In the course of the summer M. de Beauharnais, Governor of Canada, sent a formal remonstrance in true diplomatic style to Governor Burnet upon his having built a “Redout” at Choueguen, which he chose to consider a [ix] violation of the treaty of Utrecht. He knew from spies of his own the nature of the works. This redoubt was in fact a very substantial stone building of rough masonry and clay, sixty feet by twenty-four, with walls four feet thick, and with galleries and loop-holes. There were at that time twenty batteaux and eight bark canoes lying in the little harbor. There were tents for the troops, and seventy cabins for Dutch and English traders. All this excited the diplomatic ire of M. de Beauharnais to the highest degree. He had sent a formal summons to surrender, to the commander of the fort at Oswego, a week before writing to Governor Burnet, which to us at the present day appears rather a singular mode of proceeding. The English officer was ordered to withdraw his garrison and demolish his redoubt “within a fortnight,” failing in which the severest measures would be taken to punish his “unjust usurpation.”

To the remonstrance of M. de Beauharnais Governor Burnet sent a very good answer quoting the treaty of Utrecht, which declared the Five Nations to be subject to the dominion of Great Britain. The question was referred to London and Versailles, and, like other matters of dispute between the two Crowns, was held in abeyance to be disposed of at some future day by the sword. Meanwhile fort and garrison were unmolested.

In 1743 the French had three sailing vessels of fifty or sixty tons on Lake Ontario.

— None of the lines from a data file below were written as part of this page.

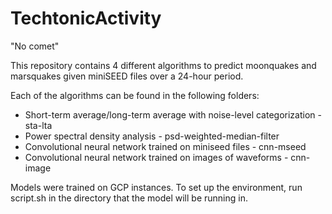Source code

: # TechtonicActivity
"No comet"

This repository contains 4 different algorithms to predict moonquakes and marsquakes given miniSEED files over a 24-hour period.

Each of the algorithms can be found in the following folders:

- Short-term average/long-term average with noise-level categorization - sta-lta
- Power spectral density analysis - psd-weighted-median-filter
- Convolutional neural network trained on miniseed files - cnn-mseed
- Convolutional neural network trained on images of waveforms - cnn-image



Models were trained on GCP instances. To set up the environment, run script.sh in the directory that the model will be running in.
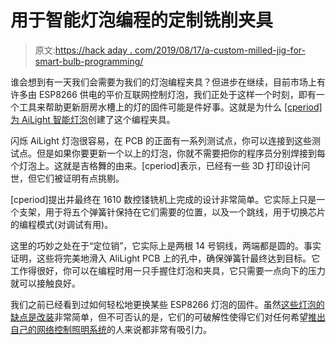 # 用于智能灯泡编程的定制铣削夹具

> 原文:[https://hack aday . com/2019/08/17/a-custom-milled-jig-for-smart-bulb-programming/](https://hackaday.com/2019/08/17/a-custom-milled-jig-for-smart-bulb-programming/)

谁会想到有一天我们会需要为我们的灯泡编程夹具？但进步在继续，目前市场上有许多由 ESP8266 供电的平价互联网控制灯泡，我们正处于这样一个时刻，即有一个工具来帮助更新厨房水槽上的灯的固件可能是件好事。这就是为什么 [[cperiod]为 AiLight 智能灯泡](https://github.com/c-/AiLight-Flasher)创建了这个编程夹具。

闪烁 AiLight 灯泡很容易，在 PCB 的正面有一系列测试点，你可以连接到这些测试点。但是如果你要更新一个以上的灯泡，你就不需要把你的程序员分别焊接到每个灯泡上。这就是吉格舞的由来。[cperiod]表示，已经有一些 3D 打印设计问世，但它们被证明有点挑剔。

[cperiod]提出并最终在 1610 数控镂铣机上完成的设计非常简单。它实际上只是一个支架，用于将五个弹簧针保持在它们需要的位置，以及一个跳线，用于切换芯片的编程模式(对调试有用)。

这里的巧妙之处在于“定位销”，它实际上是两根 14 号铜线，两端都是圆的。事实证明，这些将完美地滑入 AliLight PCB 上的孔中，确保弹簧针最终达到目标。它工作得很好，你可以在编程时用一只手握住灯泡和夹具，它只需要一点向下的压力就可以接触良好。

我们之前已经看到过如何轻松地更换某些 ESP8266 灯泡的固件。虽然[这些灯泡的缺点是改装](https://hackaday.com/2019/01/29/dont-toss-that-bulb-it-knows-your-password/)非常简单，但不可否认的是，它们的可破解性使得它们对任何希望[推出自己的网络控制照明系统](https://hackaday.com/2019/05/19/not-happy-with-smart-bulbs-make-your-own/)的人来说都非常有吸引力。
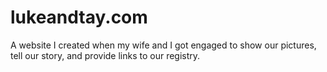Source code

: # lukeandtay.com

A website I created when my wife and I got engaged to show our pictures, tell our story, and provide links to our registry.
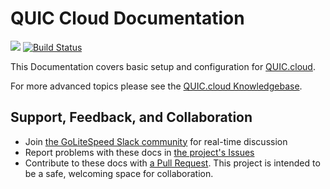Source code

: # QUIC Cloud Documentation
[<img src="https://img.shields.io/badge/slack-LiteSpeed-blue.svg?logo=slack">](litespeedtech.com/slack)
[![Build Status](https://github.com/litespeedtech/openlitespeed-doc/actions/workflows/pages/pages-build-deployment/badge.svg)](https://github.com/litespeedtech/openlitespeed-doc/actions/)

This Documentation covers basic setup and configuration for [QUIC.cloud](https://quic.cloud/). 

For more advanced topics please see the [QUIC.cloud Knowledgebase](https://quic.cloud/docs/).

## Support, Feedback, and Collaboration

* Join [the GoLiteSpeed Slack community](https://litespeedtech.com/slack) for real-time discussion
* Report problems with these docs in [the project's Issues](https://github.com/litespeedtech/openlitespeed-doc/issues)
* Contribute to these docs with [a Pull Request](https://github.com/litespeedtech/openlitespeed-doc/pulls). This project is intended to be a safe, welcoming space for collaboration.
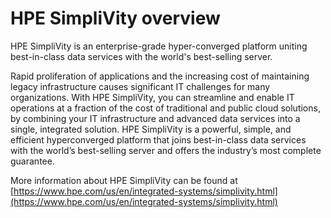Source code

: # HPE SimpliVity overview

HPE SimpliVity is an enterprise-grade hyper-converged platform uniting best-in-class data services with the world's best-selling server.

Rapid proliferation of applications and the increasing cost of maintaining legacy infrastructure causes significant IT challenges for many organizations. With HPE SimpliVity, you can streamline and enable IT operations at a fraction of the cost of traditional and public cloud solutions, by combining your IT infrastructure and advanced data services into a single, integrated solution. HPE SimpliVity is a powerful, simple, and efficient hyperconverged platform that joins best-in-class data services with the world’s best-selling server and offers the industry’s most complete guarantee.

More information about HPE SimpliVity can be found at [https://www.hpe.com/us/en/integrated-systems/simplivity.html](https://www.hpe.com/us/en/integrated-systems/simplivity.html)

The first English vessel on the lake was a small schooner, forty feet keel, with fourteen sweeps and twelve swivels. She was launched on the 28ᵗʰ of June, 1755. The following year the English had three flat-bottomed gun-brigs afloat, and were preparing to build others.

The fortifications at Oswego were gradually much strengthened and enlarged, A new fort of logs, twenty [x] or thirty inches thick, was built oh the height above the eastern bank of the river; the wall was fourteen feet high, and protected by a ditch fourteen feet wide. A third fort was also built to the westward of the older one, with a rampart of earth and stones, twenty feet thick, and twelve feet high, with a ditch in front fourteen feet wide, and ten feet deep. Cannons and mortars defended these forts. It was now resolved in the councils of Canada that Choueguen should be attacked. But the defeat of General Dieskau at Lake George in 1755 delayed the expedition. It was only delayed, however. “From the hour of its foundation, Choueguen is the rallying ground of the Indian tribes,” wrote the Governor of Canada, M. de Vaudreuil. “From Choueguen come all the belts and messages that the English scatter among the far nations. It is always at Choueguen that the English hold councils with the Indians. ... In fine Choueguen is the direct cause of all the troubles that have befallen the colony. Choueguen must fall.”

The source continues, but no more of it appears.